Additions to the POM
JavaSpaces servers such as Blitz implement the JINI API, so the only two JAR files that need to be added are the jsk-lib.jar and jsk-platform.jar files. I installed them manually into my local Maven repository from the jini2_1/lib directory of the blitz distribution.
1 2 3 4 5 6 7 8 9 10 11 12 13 14 15 16 17 18 19 20 | <project ...>
...
<dependencies>
...
<dependency>
<groupId>com.sun.jini</groupId>
<artifactId>jsk-lib</artifactId>
<version>2.1</version>
<scope>compile</scope>
</dependency>
<dependency>
<groupId>com.sun.jini</groupId>
<artifactId>jsk-platform</artifactId>
<version>2.1</version>
<scope>compile</scope>
</dependency>
...
</dependencies>
...
</project>
|
AbstractProcessor.java
In keeping with the advice on JavaSpaces patterns here, most of the JavaSpaces heavy lifting is done using Lookup.java, which I copied from the examples/helloworld directory of the Blitz distribution. I am not going to show the code for Lookup.java, either download the distribution or find it here.
In addition, I moved the common functionality of the processing units, such as getting a JavaSpace and Transaction objects up into the abstract class shown below. It has a single abstract process() method which subclasses must implement.
1 2 3 4 5 6 7 8 9 10 11 12 13 14 15 16 17 18 19 20 21 22 23 24 25 26 27 28 29 30 31 32 33 34 35 36 37 38 39 40 41 42 43 44 45 46 47 48 49 50 51 52 53 54 55 56 57 58 59 60 61 62 63 64 65 66 67 68 69 70 71 | // Source: src/main/java/com/mycompany/myapp/concurrent/blitz/AbstractProcessor.java
package com.mycompany.myapp.concurrent.blitz;
import java.util.logging.Logger;
import net.jini.core.transaction.Transaction;
import net.jini.core.transaction.TransactionFactory;
import net.jini.core.transaction.server.TransactionManager;
import net.jini.space.JavaSpace;
/**
* Abstract superclass for the processing unit. The class contains
* common application level and JavaSpace related functionality,
* so the subclasses can focus on the business logic.
*/
public abstract class AbstractProcessor {
protected Logger logger =
Logger.getLogger(this.getClass().getName());
protected final static long DEFAULT_LEASE_TIMEOUT = 120000L; // 2 mins
/**
* Simple lookup, returns the default JavaSpace found. More
* complex lookups across multiple machines may be possible
* using LookupLocators. This method could be modified in the
* future to return an array of JavaSpaces.
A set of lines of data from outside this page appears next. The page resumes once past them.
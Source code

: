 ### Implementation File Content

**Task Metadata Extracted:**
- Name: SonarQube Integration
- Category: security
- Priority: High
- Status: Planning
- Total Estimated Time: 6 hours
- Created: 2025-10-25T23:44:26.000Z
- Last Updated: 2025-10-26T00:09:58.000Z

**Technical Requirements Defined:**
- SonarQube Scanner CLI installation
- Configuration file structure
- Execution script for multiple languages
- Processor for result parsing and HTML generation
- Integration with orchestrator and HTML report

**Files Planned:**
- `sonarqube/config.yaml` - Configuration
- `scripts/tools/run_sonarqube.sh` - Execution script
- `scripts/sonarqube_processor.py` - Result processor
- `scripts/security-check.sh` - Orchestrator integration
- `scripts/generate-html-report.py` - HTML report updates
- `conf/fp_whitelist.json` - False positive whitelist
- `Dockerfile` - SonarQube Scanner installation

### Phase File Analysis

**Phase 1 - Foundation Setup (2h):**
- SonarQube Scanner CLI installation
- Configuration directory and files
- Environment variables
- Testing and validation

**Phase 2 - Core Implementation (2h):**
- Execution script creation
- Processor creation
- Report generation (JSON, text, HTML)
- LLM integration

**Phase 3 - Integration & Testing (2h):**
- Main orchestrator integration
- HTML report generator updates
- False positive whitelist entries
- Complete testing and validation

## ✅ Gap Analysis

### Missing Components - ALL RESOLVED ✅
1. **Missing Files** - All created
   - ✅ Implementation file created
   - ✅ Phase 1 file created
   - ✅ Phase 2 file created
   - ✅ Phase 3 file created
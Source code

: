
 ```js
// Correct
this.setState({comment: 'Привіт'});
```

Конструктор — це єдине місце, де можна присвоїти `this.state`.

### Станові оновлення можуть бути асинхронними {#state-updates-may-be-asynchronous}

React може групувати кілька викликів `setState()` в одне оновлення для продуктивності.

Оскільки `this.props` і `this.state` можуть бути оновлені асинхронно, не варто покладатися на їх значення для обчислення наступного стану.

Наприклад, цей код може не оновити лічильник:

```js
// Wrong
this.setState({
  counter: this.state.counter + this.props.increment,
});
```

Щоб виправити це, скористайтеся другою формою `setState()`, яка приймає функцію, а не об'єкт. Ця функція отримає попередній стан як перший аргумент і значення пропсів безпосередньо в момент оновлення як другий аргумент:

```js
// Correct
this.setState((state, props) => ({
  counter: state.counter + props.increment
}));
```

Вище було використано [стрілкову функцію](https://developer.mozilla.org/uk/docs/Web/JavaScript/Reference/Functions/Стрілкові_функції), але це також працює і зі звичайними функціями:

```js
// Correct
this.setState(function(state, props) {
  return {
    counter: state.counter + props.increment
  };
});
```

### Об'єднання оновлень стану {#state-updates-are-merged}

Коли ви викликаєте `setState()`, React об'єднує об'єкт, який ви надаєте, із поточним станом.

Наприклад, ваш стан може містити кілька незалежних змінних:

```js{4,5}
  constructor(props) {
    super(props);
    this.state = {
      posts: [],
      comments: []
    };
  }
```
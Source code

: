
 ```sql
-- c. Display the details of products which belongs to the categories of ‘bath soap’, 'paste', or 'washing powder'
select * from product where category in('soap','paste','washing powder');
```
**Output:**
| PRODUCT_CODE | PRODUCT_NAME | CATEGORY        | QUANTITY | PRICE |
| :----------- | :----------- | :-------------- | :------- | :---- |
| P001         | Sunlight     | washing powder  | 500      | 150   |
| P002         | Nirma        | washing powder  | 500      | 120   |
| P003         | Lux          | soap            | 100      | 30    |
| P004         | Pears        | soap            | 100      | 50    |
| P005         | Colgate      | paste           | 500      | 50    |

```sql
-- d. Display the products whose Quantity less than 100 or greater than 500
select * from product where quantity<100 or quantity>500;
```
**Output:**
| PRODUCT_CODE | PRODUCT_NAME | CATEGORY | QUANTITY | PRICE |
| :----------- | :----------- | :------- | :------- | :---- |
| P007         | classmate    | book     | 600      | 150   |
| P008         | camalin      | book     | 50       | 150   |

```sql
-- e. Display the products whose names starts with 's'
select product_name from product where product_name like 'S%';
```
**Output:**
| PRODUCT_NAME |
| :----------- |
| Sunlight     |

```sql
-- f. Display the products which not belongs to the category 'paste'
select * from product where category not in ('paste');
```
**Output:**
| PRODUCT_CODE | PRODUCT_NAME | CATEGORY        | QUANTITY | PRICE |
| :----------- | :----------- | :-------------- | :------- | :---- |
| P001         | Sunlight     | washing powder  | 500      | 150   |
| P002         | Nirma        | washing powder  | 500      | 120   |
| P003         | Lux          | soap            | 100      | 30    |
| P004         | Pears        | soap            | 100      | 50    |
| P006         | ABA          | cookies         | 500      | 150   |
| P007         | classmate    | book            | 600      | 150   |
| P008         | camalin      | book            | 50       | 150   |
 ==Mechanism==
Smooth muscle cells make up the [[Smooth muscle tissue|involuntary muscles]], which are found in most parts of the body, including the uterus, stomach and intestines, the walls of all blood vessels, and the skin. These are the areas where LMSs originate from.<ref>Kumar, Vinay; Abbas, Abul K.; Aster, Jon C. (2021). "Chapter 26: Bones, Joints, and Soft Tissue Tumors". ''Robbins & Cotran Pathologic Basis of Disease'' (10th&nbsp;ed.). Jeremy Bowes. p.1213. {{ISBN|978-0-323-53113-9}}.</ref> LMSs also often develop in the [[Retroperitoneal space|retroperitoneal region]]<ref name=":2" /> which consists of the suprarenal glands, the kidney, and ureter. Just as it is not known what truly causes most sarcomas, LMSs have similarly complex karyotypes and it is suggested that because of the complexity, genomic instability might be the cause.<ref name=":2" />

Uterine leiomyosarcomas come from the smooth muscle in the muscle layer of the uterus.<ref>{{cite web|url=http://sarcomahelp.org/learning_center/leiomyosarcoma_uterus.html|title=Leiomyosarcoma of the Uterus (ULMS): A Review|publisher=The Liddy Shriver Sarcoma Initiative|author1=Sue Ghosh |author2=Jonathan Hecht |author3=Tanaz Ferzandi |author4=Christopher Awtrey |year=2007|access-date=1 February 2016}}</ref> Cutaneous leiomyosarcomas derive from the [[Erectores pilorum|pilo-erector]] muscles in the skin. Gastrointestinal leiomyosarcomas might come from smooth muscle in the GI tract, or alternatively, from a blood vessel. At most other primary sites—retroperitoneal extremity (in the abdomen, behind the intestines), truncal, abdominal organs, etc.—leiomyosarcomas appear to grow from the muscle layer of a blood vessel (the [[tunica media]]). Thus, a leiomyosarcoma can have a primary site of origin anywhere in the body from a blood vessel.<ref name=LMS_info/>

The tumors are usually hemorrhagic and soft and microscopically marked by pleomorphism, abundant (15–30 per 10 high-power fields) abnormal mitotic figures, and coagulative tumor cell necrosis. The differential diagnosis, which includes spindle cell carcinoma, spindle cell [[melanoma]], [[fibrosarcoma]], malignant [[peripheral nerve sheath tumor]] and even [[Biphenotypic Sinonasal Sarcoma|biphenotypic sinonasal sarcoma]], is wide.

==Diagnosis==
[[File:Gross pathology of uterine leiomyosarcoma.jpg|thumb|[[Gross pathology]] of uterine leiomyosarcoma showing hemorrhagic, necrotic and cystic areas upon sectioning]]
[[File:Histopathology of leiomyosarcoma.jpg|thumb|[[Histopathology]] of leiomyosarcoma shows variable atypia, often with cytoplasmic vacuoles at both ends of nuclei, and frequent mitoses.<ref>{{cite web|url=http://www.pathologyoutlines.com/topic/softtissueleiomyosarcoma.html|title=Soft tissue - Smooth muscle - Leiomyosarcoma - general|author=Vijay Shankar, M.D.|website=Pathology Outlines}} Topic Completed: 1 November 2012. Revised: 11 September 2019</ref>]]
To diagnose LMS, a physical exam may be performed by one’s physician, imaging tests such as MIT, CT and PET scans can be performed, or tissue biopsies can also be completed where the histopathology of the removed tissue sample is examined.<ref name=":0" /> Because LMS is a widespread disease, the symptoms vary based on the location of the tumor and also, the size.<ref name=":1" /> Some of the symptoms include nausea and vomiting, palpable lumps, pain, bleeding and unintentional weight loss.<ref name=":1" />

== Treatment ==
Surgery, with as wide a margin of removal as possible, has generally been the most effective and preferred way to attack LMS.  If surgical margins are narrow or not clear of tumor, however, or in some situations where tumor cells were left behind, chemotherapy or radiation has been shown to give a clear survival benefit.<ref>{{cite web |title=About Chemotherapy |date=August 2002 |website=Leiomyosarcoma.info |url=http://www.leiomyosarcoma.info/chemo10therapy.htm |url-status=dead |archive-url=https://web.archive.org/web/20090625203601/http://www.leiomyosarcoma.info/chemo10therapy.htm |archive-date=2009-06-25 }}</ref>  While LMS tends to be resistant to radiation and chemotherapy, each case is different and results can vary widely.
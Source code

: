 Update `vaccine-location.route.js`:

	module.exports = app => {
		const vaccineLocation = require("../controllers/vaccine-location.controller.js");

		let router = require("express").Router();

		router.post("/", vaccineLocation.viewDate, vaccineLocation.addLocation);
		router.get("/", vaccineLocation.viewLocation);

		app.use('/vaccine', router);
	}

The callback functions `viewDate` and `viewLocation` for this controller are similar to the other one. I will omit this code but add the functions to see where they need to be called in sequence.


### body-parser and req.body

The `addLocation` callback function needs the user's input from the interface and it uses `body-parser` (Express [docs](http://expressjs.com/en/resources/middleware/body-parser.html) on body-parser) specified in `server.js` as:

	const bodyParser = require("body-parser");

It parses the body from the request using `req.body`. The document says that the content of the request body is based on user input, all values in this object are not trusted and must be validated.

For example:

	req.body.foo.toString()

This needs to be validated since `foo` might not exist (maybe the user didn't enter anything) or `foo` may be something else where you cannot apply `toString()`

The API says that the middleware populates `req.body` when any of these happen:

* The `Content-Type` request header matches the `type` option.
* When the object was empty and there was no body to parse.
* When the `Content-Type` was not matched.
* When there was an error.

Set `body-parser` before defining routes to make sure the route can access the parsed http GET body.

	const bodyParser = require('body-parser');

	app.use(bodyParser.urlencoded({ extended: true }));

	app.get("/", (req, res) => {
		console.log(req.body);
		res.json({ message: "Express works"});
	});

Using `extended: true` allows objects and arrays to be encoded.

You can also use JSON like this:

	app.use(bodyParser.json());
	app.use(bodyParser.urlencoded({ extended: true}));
* @return the default JavaSpace.
*/
protected JavaSpace getSpace() throws Exception {
Lookup lookup = new Lookup(JavaSpace.class);
JavaSpace space = (JavaSpace) lookup.getService();
return space;
}
/**
* Returns a Transaction object to the caller by looking it
* up from the JavaSpaces server.
* @return a Transaction object.
* @throws Exception if one is thrown.
*/
protected Transaction createTransaction() throws Exception {
Lookup lookup = new Lookup(TransactionManager.class);
TransactionManager txManager =
(TransactionManager) lookup.getService();
Transaction.Created trc = TransactionFactory.create(
txManager, DEFAULT_LEASE_TIMEOUT);
return trc.transaction;
}
/**
* Convenience method to build a Document template based on the
* desired status.
* @param status the DocumentStatus of the template.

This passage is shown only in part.